Please give the listing again, word for word, with nothing left out.

___ RECORDS FOR THE EXERCISE

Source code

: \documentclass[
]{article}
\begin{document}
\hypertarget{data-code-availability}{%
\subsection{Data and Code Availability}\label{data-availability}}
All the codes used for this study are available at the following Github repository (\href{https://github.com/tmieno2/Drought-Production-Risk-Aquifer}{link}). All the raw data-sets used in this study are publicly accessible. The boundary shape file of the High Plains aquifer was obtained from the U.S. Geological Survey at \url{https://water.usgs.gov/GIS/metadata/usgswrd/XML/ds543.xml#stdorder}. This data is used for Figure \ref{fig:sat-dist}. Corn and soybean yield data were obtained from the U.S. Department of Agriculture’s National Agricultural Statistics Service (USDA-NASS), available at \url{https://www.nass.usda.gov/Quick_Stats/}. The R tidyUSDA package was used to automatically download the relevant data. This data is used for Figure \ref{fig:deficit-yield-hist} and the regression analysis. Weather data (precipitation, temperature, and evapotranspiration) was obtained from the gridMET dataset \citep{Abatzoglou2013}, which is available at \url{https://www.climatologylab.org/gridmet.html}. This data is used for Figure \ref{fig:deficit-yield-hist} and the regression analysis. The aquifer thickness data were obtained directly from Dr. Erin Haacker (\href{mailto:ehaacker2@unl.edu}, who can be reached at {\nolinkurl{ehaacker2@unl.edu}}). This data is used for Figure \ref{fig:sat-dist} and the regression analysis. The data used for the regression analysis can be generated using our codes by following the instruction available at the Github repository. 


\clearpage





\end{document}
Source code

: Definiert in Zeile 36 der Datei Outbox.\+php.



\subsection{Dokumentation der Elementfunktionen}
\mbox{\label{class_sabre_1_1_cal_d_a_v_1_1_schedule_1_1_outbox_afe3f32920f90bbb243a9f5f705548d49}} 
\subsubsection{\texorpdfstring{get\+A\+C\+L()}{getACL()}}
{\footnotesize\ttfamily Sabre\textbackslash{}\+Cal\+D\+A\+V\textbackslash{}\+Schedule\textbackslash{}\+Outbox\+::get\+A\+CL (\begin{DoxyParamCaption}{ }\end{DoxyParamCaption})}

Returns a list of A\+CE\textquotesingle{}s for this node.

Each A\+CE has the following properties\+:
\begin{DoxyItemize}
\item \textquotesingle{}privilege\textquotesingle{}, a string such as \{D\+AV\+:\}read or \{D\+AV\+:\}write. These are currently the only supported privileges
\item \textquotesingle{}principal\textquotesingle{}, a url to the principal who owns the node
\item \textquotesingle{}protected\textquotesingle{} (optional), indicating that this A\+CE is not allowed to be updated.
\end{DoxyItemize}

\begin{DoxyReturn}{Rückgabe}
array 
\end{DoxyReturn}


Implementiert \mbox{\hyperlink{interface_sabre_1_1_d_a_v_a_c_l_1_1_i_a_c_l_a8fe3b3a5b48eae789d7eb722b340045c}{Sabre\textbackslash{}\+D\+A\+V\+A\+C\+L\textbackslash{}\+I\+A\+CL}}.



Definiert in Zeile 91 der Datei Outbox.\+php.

______

• **SOLUTION BELOW**
Source code

: \documentclass[
]{article}
\begin{document}
\hypertarget{data-code-availability}{%
\subsection{Data and Code Availability}\label{data-availability}}
All the codes used for this study are available at the following Github repository (\href{https://github.com/tmieno2/Drought-Production-Risk-Aquifer}{link}). All the raw data-sets used in this study are publicly accessible. The boundary shape file of the High Plains aquifer was obtained from the U.S. Geological Survey at \url{https://water.usgs.gov/GIS/metadata/usgswrd/XML/ds543.xml#stdorder}. This data is used for Figure \ref{fig:sat-dist}. Corn and soybean yield data were obtained from the U.S. Department of Agriculture’s National Agricultural Statistics Service (USDA-NASS), available at \url{https://www.nass.usda.gov/Quick_Stats/}. The R tidyUSDA package was used to automatically download the relevant data. This data is used for Figure \ref{fig:deficit-yield-hist} and the regression analysis. Weather data (precipitation, temperature, and evapotranspiration) was obtained from the gridMET dataset \citep{Abatzoglou2013}, which is available at \url{https://www.climatologylab.org/gridmet.html}. This data is used for Figure \ref{fig:deficit-yield-hist} and the regression analysis. The aquifer thickness data were obtained directly from Dr. Erin Haacker (\href{mailto:ehaacker2@unl.edu}, who can be reached at {\nolinkurl{ehaacker2@unl.edu}}). This data is used for Figure \ref{fig:sat-dist} and the regression analysis. The data used for the regression analysis can be generated using our codes by following the instruction available at the Github repository. 


\clearpage





\end{document}
Source code

: Definiert in Zeile 36 der Datei Outbox.\+php.



\subsection{Dokumentation der Elementfunktionen}
\mbox{\label{class_sabre_1_1_cal_d_a_v_1_1_schedule_1_1_outbox_afe3f32920f90bbb243a9f5f705548d49}} 
\subsubsection{\texorpdfstring{get\+A\+C\+L()}{getACL()}}
{\footnotesize\ttfamily Sabre\textbackslash{}\+Cal\+D\+A\+V\textbackslash{}\+Schedule\textbackslash{}\+Outbox\+::get\+A\+CL (\begin{DoxyParamCaption}{ }\end{DoxyParamCaption})}

Returns a list of A\+CE\textquotesingle{}s for this node.

Each A\+CE has the following properties\+:
\begin{DoxyItemize}
\item \textquotesingle{}privilege\textquotesingle{}, a string such as \{D\+AV\+:\}read or \{D\+AV\+:\}write. These are currently the only supported privileges
\item \textquotesingle{}principal\textquotesingle{}, a url to the principal who owns the node
\item \textquotesingle{}protected\textquotesingle{} (optional), indicating that this A\+CE is not allowed to be updated.
\end{DoxyItemize}

\begin{DoxyReturn}{Rückgabe}
array 
\end{DoxyReturn}


Implementiert \mbox{\hyperlink{interface_sabre_1_1_d_a_v_a_c_l_1_1_i_a_c_l_a8fe3b3a5b48eae789d7eb722b340045c}{Sabre\textbackslash{}\+D\+A\+V\+A\+C\+L\textbackslash{}\+I\+A\+CL}}.



Definiert in Zeile 91 der Datei Outbox.\+php.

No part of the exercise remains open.